Sunday, December 24, 2006

I'd never call you Judas

My friend’s personal philosophy is “people will disappoint you.” I never really understood why my gut reaction to her adage was so viscerally negative until today: I want to believe that no one will ever disappoint me.

I must have one half a pair of rose-tinted glasses, because I see moments with people as either uplifting or disappointing. I work hard to block disappointment from my mind, but really my interior monologue recounts every slight against me.

My mind hoards memories of disappointment. In the moment of regret, I feel a physical pang. My chest restricts, my eyes narrow, my throat constricts—I am laser focused on that moment of angst. My mind records the act of betrayal like a grainy 80's beta cam, raw and jarring.

I don’t want to see disappointment in my memory, I want to burn the tape of betrayal by holding a magnifying glass to it under the hot summer sun and igniting it.

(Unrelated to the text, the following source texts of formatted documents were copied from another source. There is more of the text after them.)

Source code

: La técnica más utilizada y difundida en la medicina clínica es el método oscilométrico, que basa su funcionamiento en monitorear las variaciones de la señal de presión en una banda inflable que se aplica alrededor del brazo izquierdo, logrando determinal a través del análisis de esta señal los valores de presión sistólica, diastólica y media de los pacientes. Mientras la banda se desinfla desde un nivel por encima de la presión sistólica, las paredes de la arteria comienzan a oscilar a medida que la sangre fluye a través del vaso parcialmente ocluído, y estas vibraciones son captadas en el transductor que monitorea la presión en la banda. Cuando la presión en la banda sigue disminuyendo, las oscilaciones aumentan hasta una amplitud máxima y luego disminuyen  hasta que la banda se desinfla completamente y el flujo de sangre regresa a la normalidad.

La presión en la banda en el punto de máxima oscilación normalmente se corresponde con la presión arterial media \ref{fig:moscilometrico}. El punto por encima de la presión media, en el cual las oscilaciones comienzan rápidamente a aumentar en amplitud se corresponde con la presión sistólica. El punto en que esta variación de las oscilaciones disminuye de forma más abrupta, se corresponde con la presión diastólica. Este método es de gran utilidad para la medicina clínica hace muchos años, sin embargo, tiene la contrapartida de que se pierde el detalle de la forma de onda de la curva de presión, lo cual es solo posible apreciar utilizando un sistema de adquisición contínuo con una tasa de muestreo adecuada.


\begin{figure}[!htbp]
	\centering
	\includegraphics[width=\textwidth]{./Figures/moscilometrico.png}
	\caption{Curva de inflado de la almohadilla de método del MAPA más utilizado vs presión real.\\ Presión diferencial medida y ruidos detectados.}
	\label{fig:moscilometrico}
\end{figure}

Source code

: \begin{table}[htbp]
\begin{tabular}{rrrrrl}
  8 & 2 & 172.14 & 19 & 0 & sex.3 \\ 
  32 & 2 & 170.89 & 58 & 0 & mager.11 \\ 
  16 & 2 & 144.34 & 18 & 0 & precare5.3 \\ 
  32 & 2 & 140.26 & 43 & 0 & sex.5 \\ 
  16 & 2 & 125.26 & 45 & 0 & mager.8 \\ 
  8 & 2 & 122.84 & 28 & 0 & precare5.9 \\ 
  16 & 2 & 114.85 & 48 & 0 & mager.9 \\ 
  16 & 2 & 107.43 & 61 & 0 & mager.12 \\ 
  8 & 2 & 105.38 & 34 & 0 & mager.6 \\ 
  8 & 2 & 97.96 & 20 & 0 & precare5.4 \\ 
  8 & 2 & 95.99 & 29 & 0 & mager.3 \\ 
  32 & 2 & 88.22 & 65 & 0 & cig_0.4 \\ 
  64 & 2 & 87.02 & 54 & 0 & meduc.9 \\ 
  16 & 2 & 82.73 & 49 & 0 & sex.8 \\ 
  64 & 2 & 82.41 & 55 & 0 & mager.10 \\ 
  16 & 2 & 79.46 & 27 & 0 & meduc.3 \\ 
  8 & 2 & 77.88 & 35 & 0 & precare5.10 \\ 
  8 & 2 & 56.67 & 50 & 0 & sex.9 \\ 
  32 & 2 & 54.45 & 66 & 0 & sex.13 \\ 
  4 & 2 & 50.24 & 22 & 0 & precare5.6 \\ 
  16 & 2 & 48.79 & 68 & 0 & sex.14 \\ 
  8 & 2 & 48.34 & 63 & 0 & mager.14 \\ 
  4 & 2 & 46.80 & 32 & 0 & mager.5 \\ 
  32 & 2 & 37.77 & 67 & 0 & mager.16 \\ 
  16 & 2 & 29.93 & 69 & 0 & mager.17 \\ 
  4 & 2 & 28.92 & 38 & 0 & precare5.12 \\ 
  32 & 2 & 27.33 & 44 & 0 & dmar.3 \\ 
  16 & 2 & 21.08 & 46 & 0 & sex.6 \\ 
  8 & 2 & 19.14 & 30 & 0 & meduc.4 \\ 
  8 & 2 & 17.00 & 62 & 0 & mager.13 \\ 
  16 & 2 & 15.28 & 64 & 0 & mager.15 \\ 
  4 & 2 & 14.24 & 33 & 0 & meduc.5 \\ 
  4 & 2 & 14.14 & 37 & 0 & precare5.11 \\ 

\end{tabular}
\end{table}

I want all memory of betrayal scorched from my mind until only satisfaction is left. Instead, my self-obsessive brain replays the instant of anguish on a loop, flipping from scene to scene after a few repetitions.

My friend’s statement, “people will disappoint you,” confirms what I don’t want to see. I nod and agree with her, but really I’m chafing at her view. I want the fairytale that everyone will support and cherish and fulfill me all of the time, without fail, even though no one is capable of performing to that standard of perfection.

People disappoint me, and I disappoint others (way too frequently), but the balance of my life points firmly to positive. If I believe like my friend that people will disappoint me, will I at last lose the shaky video library of betrayals? Or, if I learn to see everything as rosy, will I forgive the disappointment I feel?

I don’t think either question is the right beginning for healing my brain, but I shy equally from the ambiguously gray philosophy, “things happen.” Nothing would disappoint or redeem, neither would be good or bad, it would all just be “things.”

I want to continue making judgments, “this is good, this is bad,” but I don’t want to cling to the bad. People may disappoint me, but I’d rather remember them validating me.